📄 statdemo.m
字号:
echo off, clc
%STATDEMO Elementary stats, t test, F test and AVOVA
% Copyright
% Barry M. Wise
% 1994
load statdata
echo on
% This script demonstrates the elementary statistics
% functions in the PLS_Toolbox including the t test,
% F test and one and two way analysis of variance routines.

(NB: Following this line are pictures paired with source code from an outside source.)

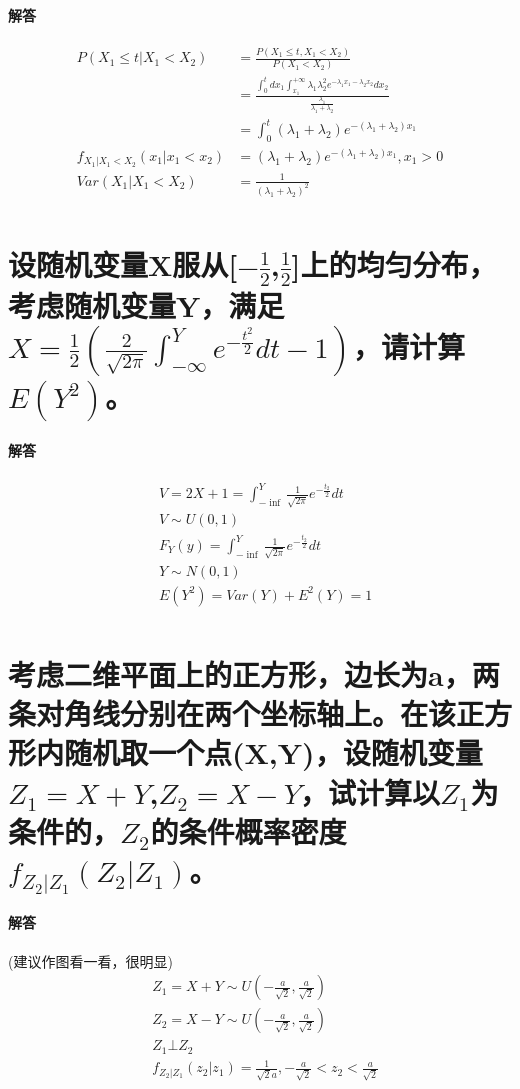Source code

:\documentclass[UTF8]{ctexart}
\begin{document}
\paragraph{解答}
\begin{equation*}
\begin{aligned}
P(X_1\leq t\lvert X_1<X_2)&=\frac{P(X_1\leq t,X_1<X_2)}{P(X_1<X_2)}\\
&=\frac{\int_0^tdx_1\int_{x_1}^{+\infty}\lambda_1\lambda_2^2e^{-\lambda_1x_1-\lambda_2x_2}dx_2}{\frac{\lambda_1}{\lambda_1+\lambda_2}}\\
&=\int_0^t(\lambda_1+\lambda_2)e^{-(\lambda_1+\lambda_2)x_1}\\
f_{X_1\lvert X_1<X_2}(x_1\lvert x_1<x_2)&=(\lambda_1+\lambda_2)e^{-(\lambda_1+\lambda_2)x_1},x_1>0\\
Var(X_1\lvert X_1<X_2)&=\frac{1}{(\lambda_1+\lambda_2)^2}\\
\end{aligned}
\end{equation*}
\section{设随机变量X服从[$-\frac{1}{2}$,$\frac{1}{2}$]上的均匀分布，考虑随机变量Y，满足$X=\frac{1}{2}(\frac{2}{\sqrt{2\pi}}\int_{-\infty}^Y e^{-\frac{t^2}{2}}dt-1)$，请计算$E(Y^2)$。}
\paragraph{解答}
\begin{equation*}
\begin{aligned}
&V=2X+1=\int_{-\inf}^Y\frac{1}{\sqrt{2\pi}}e^{-\frac{t_2}{2}}dt\\
&V\sim U(0,1)\\
&F_Y(y)=\int_{-\inf}^Y\frac{1}{\sqrt{2\pi}}e^{-\frac{t_2}{2}}dt\\
&Y\sim N(0,1)\\
&E(Y^2)=Var(Y)+E^2(Y)=1\\
\end{aligned}
\end{equation*}
\section{考虑二维平面上的正方形，边长为a，两条对角线分别在两个坐标轴上。在该正方形内随机取一个点(X,Y)，设随机变量$Z_1=X+Y$,$Z_2=X-Y$，试计算以$Z_1$为条件的，$Z_2$的条件概率密度$f_{Z_2\lvert Z_1}(Z_2\lvert Z_1)$。}
\paragraph{解答}
(建议作图看一看，很明显)\\
\begin{equation*}
\begin{aligned}
&Z_1=X+Y\sim U(-\frac{a}{\sqrt{2}},\frac{a}{\sqrt{2}})\\
&Z_2=X-Y\sim U(-\frac{a}{\sqrt{2}},\frac{a}{\sqrt{2}})\\
&Z_1\bot Z_2\\
&f_{Z_2\lvert Z_1}(z_2\lvert z_1)=\frac{1}{\sqrt{2}a},-\frac{a}{\sqrt{2}}<z_2<\frac{a}{\sqrt{2}}\\
\end{aligned}
\end{equation*}
\end{document}
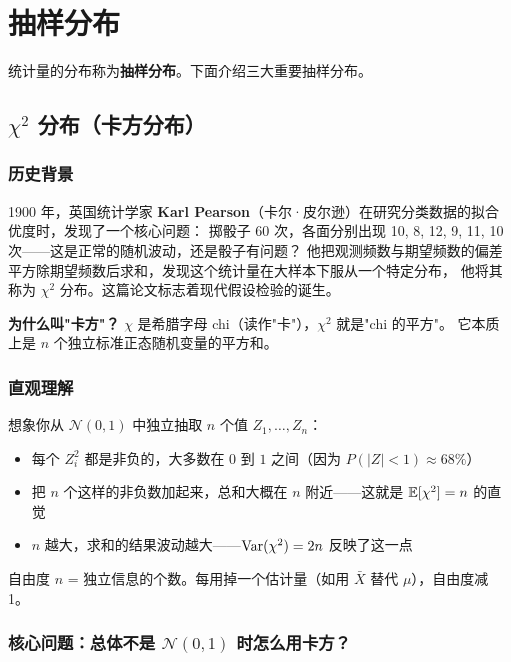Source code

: \section{抽样分布}

统计量的分布称为\textbf{抽样分布}。下面介绍三大重要抽样分布。

\subsection{$\chi^2$ 分布（卡方分布）}

\subsubsection{历史背景}

1900 年，英国统计学家 \textbf{Karl Pearson}（卡尔·皮尔逊）在研究分类数据的拟合优度时，发现了一个核心问题：
掷骰子 60 次，各面分别出现 10, 8, 12, 9, 11, 10 次——这是正常的随机波动，还是骰子有问题？
他把观测频数与期望频数的偏差平方除期望频数后求和，发现这个统计量在大样本下服从一个特定分布，
他将其称为 $\chi^2$ 分布。这篇论文标志着现代假设检验的诞生。

\textbf{为什么叫"卡方"？} $\chi$ 是希腊字母 chi（读作"卡"），$\chi^2$ 就是"chi 的平方"。
它本质上是 $n$ 个独立标准正态随机变量的平方和。

\subsubsection{直观理解}

想象你从 $\mathcal{N}(0,1)$ 中独立抽取 $n$ 个值 $Z_1, \dots, Z_n$：
\begin{itemize}
    \item 每个 $Z_i^2$ 都是非负的，大多数在 $0$ 到 $1$ 之间（因为 $P(|Z|<1) \approx 68\%$）
    \item 把 $n$ 个这样的非负数加起来，总和大概在 $n$ 附近——这就是 $\E[\chi^2] = n$ 的直觉
    \item $n$ 越大，求和的结果波动越大——$\Var(\chi^2) = 2n$ 反映了这一点
\end{itemize}

自由度 $n$ = 独立信息的个数。每用掉一个估计量（如用 $\bar{X}$ 替代 $\mu$），自由度减 1。

\subsubsection{核心问题：总体不是 $\mathcal{N}(0,1)$ 时怎么用卡方？}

% The development in the script follows Chapter 2 of
% "Chemometrics" by Sharaf, Illman and Kowalski, John Wiley
% & Sons, 1986.
% First lets consider the t test. A t test can be used to
% compare the means of two samples. For instance, suppose
% that we have tested the percent yield from a given
% chemical reaction using two different catalysts
% and would like to determine if the difference in yield
% is significant. A table of our data is below.
pause
echo off
disp(' ')
disp('Percent yield with A and B')
disp(' A B')
disp(a1dat(:,1:2))
disp(' ')
disp('Mean yield with A and B')
disp(mean(a1dat(:,1:2)));
disp(' ')
disp('Yield variance with A and B')
disp(std(a1dat(:,1:2)).^2);
echo on
% For the moment, lets assume that we know that the
% populations for each of the catalysts should have
% equal variances, even though it is apparent that
% our sample variances are not equal.
pause
% The t test statistic is defined as
%
% [(x1bar-x2bar)-(mu1-mu2)][n1+n2-2]^0.5
% t = -----------------------------------------------
% v [1/n1 + 1/n2]^0.5 [(n1-1)s1^2 + (n2-1)s2^2]^0.5
%
% where
% n1, n2 = size of first and second samples
% mu1, mu2 = true mean of first and second populations
% s1^2, s2^2 = variance of first and second samples
% v = n1 + n2 - 2 is the degress of freedom
%
pause
% The quantity
%
% (n1-1)s1^2 + (n2-1)s2^2
% -----------------------
% n1 + n2 - 2
%
% is the pooled variance and is the best unbiased estimator
% of the population variance.
% If we assume that mu1 = mu2 then the t statistic can
% be calculated as follows
pause
echo off
t = abs(((mean(a1dat(:,1))-mean(a1dat(:,2)))*sqrt(14))/...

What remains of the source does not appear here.